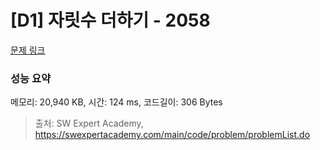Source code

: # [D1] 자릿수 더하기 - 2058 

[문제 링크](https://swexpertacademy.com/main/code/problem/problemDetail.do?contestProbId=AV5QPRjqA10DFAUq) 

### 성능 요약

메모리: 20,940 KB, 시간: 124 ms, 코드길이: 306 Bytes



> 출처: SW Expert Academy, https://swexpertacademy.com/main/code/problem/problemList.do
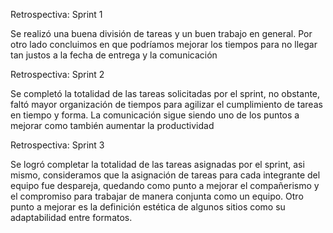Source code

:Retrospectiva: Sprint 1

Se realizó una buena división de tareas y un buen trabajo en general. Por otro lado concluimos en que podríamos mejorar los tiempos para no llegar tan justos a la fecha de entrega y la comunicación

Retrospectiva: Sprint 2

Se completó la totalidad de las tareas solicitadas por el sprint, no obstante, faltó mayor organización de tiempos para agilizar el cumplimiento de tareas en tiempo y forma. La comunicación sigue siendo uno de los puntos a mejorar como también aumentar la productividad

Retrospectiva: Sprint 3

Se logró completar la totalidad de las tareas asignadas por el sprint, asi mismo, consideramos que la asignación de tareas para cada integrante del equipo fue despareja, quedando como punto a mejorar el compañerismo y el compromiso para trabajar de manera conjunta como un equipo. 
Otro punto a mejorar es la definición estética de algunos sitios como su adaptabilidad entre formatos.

..............................

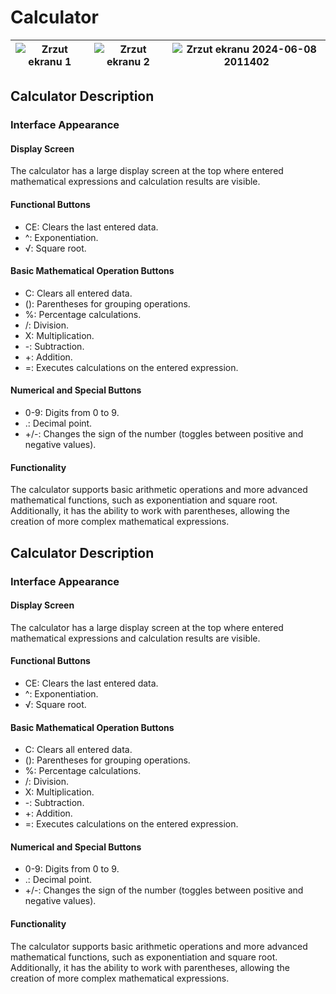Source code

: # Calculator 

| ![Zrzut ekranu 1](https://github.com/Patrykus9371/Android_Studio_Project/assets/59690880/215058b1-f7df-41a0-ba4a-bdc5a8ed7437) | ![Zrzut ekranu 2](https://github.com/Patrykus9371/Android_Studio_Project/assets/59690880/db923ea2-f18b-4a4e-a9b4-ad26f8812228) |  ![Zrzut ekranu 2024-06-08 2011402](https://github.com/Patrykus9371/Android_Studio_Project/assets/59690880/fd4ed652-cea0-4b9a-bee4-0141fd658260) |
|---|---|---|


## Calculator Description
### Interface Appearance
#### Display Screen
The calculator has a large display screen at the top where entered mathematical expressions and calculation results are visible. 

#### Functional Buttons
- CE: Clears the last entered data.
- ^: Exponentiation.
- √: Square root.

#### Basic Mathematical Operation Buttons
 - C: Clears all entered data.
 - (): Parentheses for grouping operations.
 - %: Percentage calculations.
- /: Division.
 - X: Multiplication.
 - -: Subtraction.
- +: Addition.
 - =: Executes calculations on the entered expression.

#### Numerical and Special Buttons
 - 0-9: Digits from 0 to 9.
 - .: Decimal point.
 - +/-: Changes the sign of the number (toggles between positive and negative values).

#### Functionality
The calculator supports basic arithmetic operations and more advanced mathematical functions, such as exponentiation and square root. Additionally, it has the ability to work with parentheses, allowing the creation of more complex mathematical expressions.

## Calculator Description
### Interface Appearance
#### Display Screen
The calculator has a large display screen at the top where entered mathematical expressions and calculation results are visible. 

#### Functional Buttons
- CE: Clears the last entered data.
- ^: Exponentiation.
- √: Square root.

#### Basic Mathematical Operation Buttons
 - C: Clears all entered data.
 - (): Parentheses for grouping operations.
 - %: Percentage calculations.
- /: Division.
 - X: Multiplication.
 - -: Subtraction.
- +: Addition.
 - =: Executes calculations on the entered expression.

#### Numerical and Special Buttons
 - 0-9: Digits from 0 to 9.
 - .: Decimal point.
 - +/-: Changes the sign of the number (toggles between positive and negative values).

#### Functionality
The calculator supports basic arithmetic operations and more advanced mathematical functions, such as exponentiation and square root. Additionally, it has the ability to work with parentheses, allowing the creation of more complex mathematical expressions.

..............................

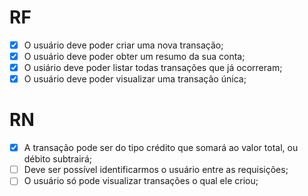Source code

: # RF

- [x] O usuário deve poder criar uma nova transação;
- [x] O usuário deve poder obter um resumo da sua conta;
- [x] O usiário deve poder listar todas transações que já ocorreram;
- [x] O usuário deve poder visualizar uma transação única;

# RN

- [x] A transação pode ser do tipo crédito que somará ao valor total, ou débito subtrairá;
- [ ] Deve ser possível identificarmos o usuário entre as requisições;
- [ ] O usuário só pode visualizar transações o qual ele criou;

..............................

● EXERCISE GOAL:
Extract every line above containing the word "swexpertacademy".

● ANSWER FOR THIS EXERCISE:
[문제 링크](https://swexpertacademy.com/main/code/problem/problemDetail.do?contestProbId=AV5QPRjqA10DFAUq) 
> 출처: SW Expert Academy, https://swexpertacademy.com/main/code/problem/problemList.do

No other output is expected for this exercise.